Taste receptors for bitter substances are not only in the mouth, but also in the lung. Here they can help in the future according to its discoverer in the treatment of asthma. The newly discovered taste cells sit on the smooth muscle of the bronchi. These muscles control the breathing through regular contraction and relaxation. In asthma patients, the muscle pulls but together so that they will restrict air flow - gasp the parties concerned and are short of breath. When inhaled substances can counteract the bitter: The taste receptors send a signal and the smooth muscles relax. The asthma patient can breathe deeply again.

Scientists working with Deepak Deshpande of the University of Maryland in Baltimore found the taste receptors in the lung t happen, as the receptors of bronchial smooth muscle in general took a close look. It is the same receptors that perceive bitter taste in the mouth. In contrast to the sensory cells in the mouth, the taste receptors of the lung do not send information to the brain. The lungs can not taste so.

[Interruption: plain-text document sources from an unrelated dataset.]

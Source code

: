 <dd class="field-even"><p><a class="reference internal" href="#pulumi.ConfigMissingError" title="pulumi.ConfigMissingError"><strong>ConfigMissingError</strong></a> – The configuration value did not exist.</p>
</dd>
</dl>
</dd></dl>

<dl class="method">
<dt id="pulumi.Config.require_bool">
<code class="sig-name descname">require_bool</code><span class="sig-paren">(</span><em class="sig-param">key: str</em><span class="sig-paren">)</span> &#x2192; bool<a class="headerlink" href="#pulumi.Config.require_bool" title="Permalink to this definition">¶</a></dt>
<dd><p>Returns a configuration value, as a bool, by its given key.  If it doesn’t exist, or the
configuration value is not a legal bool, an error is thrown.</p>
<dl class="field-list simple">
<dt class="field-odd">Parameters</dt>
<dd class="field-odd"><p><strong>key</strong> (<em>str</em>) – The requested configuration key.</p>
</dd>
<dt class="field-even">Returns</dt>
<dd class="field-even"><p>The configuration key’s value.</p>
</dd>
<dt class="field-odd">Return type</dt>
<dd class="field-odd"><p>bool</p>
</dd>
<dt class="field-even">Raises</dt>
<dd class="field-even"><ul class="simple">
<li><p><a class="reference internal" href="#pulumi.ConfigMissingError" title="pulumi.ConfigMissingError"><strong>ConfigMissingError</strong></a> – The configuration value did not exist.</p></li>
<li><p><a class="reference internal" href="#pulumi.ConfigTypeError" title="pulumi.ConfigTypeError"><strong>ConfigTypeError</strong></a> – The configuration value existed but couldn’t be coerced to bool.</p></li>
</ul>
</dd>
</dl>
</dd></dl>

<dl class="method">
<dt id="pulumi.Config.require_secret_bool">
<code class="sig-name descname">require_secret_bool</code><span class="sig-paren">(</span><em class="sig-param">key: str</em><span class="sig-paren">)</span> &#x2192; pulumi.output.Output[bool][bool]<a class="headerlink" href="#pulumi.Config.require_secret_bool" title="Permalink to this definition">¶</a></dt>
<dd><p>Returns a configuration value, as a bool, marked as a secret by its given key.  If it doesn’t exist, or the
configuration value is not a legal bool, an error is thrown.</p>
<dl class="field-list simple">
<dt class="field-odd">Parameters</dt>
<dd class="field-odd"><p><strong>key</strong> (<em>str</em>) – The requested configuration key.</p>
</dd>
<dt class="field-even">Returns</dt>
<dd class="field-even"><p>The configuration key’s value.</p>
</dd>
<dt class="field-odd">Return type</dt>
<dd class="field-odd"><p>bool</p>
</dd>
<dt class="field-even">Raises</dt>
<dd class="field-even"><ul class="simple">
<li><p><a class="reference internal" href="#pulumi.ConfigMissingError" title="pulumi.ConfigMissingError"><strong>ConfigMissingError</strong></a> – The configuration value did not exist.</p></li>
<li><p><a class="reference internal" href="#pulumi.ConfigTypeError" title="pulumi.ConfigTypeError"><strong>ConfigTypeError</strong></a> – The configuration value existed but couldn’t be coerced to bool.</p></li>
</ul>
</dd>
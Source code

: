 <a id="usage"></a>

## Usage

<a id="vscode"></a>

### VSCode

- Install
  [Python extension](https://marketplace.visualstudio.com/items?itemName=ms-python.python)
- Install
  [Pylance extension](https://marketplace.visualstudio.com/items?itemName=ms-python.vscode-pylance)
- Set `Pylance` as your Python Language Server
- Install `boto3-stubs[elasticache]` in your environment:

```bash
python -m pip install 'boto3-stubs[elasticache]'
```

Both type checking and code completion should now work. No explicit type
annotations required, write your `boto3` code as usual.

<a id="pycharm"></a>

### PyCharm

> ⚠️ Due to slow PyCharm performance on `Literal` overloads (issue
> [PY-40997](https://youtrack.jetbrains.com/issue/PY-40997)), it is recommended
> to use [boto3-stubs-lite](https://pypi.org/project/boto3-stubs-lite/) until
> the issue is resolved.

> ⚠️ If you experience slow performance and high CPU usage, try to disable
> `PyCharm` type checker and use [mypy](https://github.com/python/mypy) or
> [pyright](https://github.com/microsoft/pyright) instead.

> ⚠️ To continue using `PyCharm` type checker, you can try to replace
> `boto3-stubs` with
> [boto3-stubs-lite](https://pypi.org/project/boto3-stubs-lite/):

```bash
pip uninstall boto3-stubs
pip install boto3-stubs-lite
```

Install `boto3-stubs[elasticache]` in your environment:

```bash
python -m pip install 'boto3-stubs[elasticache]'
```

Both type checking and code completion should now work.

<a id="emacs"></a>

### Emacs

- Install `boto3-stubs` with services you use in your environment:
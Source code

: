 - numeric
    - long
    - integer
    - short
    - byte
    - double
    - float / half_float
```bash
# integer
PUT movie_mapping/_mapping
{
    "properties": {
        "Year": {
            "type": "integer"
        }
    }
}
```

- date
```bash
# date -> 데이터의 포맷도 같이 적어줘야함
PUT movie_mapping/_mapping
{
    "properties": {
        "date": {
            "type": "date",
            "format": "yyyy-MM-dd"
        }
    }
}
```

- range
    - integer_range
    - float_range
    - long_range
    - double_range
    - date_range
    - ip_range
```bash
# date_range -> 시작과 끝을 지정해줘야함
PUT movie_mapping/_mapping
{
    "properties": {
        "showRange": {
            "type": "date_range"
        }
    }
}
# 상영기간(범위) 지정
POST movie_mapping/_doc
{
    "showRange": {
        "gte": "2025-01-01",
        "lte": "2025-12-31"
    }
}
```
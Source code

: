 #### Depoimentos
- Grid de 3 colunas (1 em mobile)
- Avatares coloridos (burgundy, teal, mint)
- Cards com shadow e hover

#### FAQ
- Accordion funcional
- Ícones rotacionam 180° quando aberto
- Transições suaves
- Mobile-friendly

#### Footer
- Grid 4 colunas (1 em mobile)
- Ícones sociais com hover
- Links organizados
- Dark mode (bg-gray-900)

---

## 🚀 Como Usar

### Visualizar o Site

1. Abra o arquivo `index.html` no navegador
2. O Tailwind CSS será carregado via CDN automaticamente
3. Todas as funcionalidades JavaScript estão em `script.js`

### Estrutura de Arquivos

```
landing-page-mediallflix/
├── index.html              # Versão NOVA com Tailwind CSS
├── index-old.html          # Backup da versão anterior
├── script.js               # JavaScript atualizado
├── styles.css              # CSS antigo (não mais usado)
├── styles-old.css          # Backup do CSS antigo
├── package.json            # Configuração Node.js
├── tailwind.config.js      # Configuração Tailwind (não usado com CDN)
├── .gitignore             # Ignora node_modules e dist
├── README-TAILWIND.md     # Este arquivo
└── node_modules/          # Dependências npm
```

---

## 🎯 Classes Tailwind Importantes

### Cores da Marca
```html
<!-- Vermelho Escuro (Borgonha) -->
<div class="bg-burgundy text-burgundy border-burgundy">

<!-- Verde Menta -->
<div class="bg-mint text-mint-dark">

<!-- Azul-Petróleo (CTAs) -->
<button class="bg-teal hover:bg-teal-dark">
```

Bitter Substances Effective Than Asthma Medicine

The researchers examined the function of these sensory cells in healthy humans, in mice with and without asthma and in isolated receptor cells by exposing them to various bitter substances. Substances they opened the airways more thoroughly than any known drugs, which doctors now use for the treatment of asthma or chronic obstructive pulmonary disease COPD, says study author Stephen Liggett results.

The selective use of bitter substances could replace the currently used drugs or support their action, "continued the researcher. The consumption of bitter foods was suitable and not to the asthma treatment. "Based on our studies, we think that certain bitter compounds to help the best that can be inhaled as an aerosol using an inhaler."